After reading the entries below, copy word for word the lines from the first through the line containing "palveluni erilliseltä välilehdeltä.*", and stop there.

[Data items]
=== Section Start ===

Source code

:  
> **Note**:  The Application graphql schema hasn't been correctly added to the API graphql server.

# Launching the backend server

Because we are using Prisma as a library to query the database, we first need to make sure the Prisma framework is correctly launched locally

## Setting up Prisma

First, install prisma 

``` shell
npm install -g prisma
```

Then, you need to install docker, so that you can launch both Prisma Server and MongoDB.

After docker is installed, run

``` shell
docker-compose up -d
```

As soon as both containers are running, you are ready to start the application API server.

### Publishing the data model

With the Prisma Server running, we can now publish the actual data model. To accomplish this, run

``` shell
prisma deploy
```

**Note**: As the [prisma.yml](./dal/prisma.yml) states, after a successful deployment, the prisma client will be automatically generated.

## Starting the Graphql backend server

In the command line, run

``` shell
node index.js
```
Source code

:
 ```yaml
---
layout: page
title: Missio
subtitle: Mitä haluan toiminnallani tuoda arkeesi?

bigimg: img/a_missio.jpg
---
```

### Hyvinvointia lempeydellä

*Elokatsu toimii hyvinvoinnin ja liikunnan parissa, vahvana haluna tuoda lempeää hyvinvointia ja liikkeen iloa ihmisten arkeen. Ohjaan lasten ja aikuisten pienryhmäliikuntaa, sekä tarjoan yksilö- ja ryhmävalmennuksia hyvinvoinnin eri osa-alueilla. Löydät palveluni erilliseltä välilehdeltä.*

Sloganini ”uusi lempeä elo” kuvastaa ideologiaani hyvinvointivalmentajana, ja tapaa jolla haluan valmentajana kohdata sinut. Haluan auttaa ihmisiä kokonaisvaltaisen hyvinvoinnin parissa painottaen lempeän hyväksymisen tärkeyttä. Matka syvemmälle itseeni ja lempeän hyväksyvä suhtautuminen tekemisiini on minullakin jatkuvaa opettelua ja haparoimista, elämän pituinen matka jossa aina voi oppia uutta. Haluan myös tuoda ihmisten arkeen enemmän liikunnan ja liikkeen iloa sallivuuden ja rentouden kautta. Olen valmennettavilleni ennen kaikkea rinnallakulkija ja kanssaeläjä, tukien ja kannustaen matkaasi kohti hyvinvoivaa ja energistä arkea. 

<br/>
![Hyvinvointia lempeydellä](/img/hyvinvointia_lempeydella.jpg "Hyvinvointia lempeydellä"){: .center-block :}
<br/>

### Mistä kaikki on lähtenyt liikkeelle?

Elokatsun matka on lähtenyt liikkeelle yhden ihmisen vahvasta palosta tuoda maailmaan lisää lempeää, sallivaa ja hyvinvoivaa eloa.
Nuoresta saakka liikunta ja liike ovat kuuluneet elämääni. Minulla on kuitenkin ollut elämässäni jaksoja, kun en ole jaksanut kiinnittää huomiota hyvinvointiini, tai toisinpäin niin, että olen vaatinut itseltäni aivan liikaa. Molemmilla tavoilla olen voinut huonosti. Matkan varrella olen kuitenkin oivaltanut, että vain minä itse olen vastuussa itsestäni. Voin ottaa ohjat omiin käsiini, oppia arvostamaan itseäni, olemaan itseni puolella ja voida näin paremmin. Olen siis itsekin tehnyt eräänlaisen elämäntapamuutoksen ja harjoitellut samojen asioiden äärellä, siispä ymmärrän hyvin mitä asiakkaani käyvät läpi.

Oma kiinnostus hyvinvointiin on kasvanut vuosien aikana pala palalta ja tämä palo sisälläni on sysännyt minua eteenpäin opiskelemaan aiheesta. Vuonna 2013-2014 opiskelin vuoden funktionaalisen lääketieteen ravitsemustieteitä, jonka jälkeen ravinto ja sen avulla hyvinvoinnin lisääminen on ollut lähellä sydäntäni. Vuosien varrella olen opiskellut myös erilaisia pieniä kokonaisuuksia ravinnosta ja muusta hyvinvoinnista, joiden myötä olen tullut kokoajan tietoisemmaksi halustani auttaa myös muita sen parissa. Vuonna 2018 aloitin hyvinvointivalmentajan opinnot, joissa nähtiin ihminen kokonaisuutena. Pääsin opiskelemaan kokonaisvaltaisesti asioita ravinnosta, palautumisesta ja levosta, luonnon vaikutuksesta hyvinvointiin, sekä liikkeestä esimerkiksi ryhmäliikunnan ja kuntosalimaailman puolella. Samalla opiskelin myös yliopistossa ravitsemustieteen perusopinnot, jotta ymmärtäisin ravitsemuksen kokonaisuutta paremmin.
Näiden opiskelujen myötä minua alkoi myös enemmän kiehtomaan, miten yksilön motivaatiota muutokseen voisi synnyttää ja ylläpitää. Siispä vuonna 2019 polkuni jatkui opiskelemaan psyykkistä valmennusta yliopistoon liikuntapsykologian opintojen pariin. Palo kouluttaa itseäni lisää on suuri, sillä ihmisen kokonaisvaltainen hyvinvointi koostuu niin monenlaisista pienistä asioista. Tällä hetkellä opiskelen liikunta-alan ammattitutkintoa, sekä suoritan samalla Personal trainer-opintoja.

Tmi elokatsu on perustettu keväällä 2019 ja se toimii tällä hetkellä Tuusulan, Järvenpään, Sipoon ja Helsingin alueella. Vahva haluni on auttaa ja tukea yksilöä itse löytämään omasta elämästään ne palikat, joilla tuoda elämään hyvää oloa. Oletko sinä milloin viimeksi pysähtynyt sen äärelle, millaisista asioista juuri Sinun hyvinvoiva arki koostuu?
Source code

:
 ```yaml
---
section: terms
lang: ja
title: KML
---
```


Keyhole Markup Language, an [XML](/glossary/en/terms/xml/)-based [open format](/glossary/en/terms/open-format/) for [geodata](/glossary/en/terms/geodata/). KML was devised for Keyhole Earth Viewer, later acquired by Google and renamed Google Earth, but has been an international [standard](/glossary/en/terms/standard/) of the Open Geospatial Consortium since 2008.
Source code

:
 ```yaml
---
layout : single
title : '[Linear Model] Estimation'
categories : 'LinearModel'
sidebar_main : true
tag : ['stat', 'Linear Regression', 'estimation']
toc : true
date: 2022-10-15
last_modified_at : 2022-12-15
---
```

=== Section End ===

| Solved problem |
Source code

:  
> **Note**:  The Application graphql schema hasn't been correctly added to the API graphql server.

# Launching the backend server

Because we are using Prisma as a library to query the database, we first need to make sure the Prisma framework is correctly launched locally

## Setting up Prisma

First, install prisma 

``` shell
npm install -g prisma
```

Then, you need to install docker, so that you can launch both Prisma Server and MongoDB.

After docker is installed, run

``` shell
docker-compose up -d
```

As soon as both containers are running, you are ready to start the application API server.

### Publishing the data model

With the Prisma Server running, we can now publish the actual data model. To accomplish this, run

``` shell
prisma deploy
```

**Note**: As the [prisma.yml](./dal/prisma.yml) states, after a successful deployment, the prisma client will be automatically generated.

## Starting the Graphql backend server

In the command line, run

``` shell
node index.js
```
Source code

:
 ```yaml
---
layout: page
title: Missio
subtitle: Mitä haluan toiminnallani tuoda arkeesi?

bigimg: img/a_missio.jpg
---
```

### Hyvinvointia lempeydellä

*Elokatsu toimii hyvinvoinnin ja liikunnan parissa, vahvana haluna tuoda lempeää hyvinvointia ja liikkeen iloa ihmisten arkeen. Ohjaan lasten ja aikuisten pienryhmäliikuntaa, sekä tarjoan yksilö- ja ryhmävalmennuksia hyvinvoinnin eri osa-alueilla. Löydät palveluni erilliseltä välilehdeltä.*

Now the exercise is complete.